One of the strands of Get Rid! has involved investigating the ephemeral nature of the sounding culture of grassroots football – its brief presence in the soundscape of town council parks and playing fields – and considering the sounding moment of each match to be immanent in each of the football pitches I have visited. The pitch was still marked out clearly on this occasion at Saxton Rovers and the goals were stacked near the pavilion at the East end of the field. I could imagine the tread of assistant referees on the stud-marked touchlines; the crack of a post or crossbar as the ball rebounds back into play or the sound of the glancing blow as the ball heads out into touch; the dull thunk as the pegs holding the net in place are withdrawn from the soil; the referee’s whistle; the commands of coaches and players – man on! options! tight! put him under! COME ON!; light applause from the few scattered spectators; a dog barking – wanting to enter the fray and join the game. These sounds are present in the architecture and material content of the site.
I have also been investigating the way that traffic sound impacts on these sites. You can see Saxton Rovers home ground – Caldecott Recreation Field – in the centre of the image above taken from the England Noise Map that shows – in particular – the way that sound from the A415 spreads out across the surrounding fields and floods the river and its banks. Earlier in the Spring I found myself in Abingdon at 6.30am dropping one of my boys at a rowing event. I had nothing to do for several hours and so walked the short distance to Saxton Rovers home and made a recording.

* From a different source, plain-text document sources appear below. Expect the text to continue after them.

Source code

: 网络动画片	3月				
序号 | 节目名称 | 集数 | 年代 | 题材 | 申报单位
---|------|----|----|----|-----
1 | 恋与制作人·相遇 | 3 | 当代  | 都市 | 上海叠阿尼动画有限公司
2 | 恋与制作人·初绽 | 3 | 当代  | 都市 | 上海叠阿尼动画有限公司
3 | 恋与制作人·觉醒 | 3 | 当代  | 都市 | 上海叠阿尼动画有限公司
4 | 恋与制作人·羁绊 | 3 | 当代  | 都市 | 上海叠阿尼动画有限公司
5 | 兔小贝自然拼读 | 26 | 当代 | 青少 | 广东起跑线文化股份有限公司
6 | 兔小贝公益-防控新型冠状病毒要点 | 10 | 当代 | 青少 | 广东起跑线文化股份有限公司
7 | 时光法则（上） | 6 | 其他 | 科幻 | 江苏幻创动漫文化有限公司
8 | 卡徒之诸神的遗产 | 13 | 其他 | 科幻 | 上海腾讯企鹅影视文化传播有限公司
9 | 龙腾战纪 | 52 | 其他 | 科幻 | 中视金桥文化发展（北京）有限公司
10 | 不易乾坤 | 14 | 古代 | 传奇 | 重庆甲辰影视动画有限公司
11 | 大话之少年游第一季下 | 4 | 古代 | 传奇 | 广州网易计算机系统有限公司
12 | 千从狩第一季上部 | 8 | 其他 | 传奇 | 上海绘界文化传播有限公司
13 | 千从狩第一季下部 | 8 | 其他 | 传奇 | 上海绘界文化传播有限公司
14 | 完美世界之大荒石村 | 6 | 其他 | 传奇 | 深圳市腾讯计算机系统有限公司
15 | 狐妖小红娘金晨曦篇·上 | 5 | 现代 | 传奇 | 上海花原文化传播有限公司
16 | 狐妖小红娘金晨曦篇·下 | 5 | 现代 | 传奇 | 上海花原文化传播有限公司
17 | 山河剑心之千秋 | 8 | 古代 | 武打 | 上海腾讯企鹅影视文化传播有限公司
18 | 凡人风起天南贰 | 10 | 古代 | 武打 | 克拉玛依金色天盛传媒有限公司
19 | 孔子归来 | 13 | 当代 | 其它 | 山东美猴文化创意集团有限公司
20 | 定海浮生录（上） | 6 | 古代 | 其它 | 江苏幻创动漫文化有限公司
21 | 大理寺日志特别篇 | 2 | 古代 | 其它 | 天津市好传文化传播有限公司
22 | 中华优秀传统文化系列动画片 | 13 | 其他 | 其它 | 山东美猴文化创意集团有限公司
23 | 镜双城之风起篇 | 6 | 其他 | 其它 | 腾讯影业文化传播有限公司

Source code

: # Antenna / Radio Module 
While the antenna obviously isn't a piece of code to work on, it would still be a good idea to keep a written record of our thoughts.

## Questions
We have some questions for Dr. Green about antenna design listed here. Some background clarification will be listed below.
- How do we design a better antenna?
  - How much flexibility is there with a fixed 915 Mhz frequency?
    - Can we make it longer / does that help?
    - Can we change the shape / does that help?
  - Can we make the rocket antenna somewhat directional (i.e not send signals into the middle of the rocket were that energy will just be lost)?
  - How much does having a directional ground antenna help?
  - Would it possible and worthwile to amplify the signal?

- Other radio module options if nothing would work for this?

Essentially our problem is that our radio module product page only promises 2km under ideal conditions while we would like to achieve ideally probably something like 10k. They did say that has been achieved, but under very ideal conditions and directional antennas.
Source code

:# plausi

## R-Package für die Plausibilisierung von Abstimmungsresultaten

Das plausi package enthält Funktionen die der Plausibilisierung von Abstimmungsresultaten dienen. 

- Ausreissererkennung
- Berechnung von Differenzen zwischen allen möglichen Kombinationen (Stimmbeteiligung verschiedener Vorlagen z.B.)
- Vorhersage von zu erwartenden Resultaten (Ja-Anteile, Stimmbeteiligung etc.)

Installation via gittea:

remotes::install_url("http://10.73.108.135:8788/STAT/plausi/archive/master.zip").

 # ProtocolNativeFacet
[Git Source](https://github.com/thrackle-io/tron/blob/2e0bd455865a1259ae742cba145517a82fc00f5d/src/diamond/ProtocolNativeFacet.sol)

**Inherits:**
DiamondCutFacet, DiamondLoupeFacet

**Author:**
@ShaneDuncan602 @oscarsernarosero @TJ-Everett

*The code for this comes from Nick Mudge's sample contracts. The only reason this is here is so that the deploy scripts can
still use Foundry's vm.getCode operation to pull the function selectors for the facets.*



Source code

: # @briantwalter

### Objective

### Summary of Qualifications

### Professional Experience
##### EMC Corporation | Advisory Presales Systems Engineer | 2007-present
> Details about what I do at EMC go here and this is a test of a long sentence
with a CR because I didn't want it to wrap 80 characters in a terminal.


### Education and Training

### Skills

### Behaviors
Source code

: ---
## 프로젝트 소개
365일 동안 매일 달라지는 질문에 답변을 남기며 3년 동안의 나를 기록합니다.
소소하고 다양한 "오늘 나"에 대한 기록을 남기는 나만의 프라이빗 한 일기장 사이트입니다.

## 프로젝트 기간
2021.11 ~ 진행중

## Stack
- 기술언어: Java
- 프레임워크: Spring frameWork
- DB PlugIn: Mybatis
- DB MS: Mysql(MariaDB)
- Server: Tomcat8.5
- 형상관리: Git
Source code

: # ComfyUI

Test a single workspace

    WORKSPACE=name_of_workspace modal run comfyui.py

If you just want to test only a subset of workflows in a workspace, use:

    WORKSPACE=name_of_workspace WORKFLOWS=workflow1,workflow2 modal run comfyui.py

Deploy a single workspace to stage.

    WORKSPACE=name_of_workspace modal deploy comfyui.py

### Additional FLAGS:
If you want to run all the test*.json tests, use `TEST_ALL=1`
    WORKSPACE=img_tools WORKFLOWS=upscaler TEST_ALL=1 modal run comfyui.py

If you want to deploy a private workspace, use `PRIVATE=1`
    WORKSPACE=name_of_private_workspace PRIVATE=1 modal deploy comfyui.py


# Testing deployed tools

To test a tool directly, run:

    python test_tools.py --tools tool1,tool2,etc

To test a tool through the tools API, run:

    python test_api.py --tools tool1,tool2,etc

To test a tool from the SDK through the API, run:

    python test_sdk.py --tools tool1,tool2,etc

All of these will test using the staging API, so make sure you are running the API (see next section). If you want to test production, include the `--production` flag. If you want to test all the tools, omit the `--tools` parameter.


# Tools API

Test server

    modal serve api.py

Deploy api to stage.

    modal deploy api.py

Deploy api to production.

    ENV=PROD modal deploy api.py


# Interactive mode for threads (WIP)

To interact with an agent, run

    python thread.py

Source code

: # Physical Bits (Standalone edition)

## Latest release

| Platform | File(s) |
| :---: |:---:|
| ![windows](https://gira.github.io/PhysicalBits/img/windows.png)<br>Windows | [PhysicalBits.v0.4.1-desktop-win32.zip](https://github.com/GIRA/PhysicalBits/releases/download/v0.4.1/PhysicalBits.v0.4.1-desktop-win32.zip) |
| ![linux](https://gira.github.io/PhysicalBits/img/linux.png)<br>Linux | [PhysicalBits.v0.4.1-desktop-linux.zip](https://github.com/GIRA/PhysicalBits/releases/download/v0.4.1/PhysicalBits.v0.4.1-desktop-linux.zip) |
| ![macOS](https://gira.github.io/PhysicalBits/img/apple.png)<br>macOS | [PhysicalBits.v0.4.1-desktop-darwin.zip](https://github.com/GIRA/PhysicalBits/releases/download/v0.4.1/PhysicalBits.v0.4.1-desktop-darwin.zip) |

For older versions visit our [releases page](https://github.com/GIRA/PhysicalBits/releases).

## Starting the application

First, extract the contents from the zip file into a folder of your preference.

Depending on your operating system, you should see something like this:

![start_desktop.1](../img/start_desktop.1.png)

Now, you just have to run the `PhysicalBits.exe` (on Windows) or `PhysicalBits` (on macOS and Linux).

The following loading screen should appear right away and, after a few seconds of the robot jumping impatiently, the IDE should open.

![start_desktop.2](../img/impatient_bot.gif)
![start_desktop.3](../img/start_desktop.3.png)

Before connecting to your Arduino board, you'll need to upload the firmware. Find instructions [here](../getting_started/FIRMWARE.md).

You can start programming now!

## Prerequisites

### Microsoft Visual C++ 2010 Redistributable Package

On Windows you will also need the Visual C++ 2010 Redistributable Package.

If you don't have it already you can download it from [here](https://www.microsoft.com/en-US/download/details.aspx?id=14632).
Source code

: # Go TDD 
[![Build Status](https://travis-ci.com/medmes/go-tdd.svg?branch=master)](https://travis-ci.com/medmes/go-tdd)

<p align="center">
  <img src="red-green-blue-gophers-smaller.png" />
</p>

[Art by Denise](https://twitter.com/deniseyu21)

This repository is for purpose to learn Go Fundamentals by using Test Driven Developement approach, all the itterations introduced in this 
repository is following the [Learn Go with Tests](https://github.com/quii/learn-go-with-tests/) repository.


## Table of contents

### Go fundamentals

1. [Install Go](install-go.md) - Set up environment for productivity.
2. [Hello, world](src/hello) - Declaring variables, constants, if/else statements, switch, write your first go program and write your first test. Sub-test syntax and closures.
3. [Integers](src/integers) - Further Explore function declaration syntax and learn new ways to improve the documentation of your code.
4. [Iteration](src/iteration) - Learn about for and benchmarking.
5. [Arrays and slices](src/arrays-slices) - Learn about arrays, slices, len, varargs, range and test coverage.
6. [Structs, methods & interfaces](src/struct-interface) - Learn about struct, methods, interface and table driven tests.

What struck me about the soundscape on this occasion was that I could very clearly make out the difference between the early morning sound of the A415 to the East and that of the A34 to the West. The local traffic of Ock Street was also audible and the detail of individual vehicles could be heard. On the Recreation Field itself my attention was drawn to the undulating flight of Wood Pigeons and in particular the sporadic flap of their wings as they did the bare minimum to stay airborne.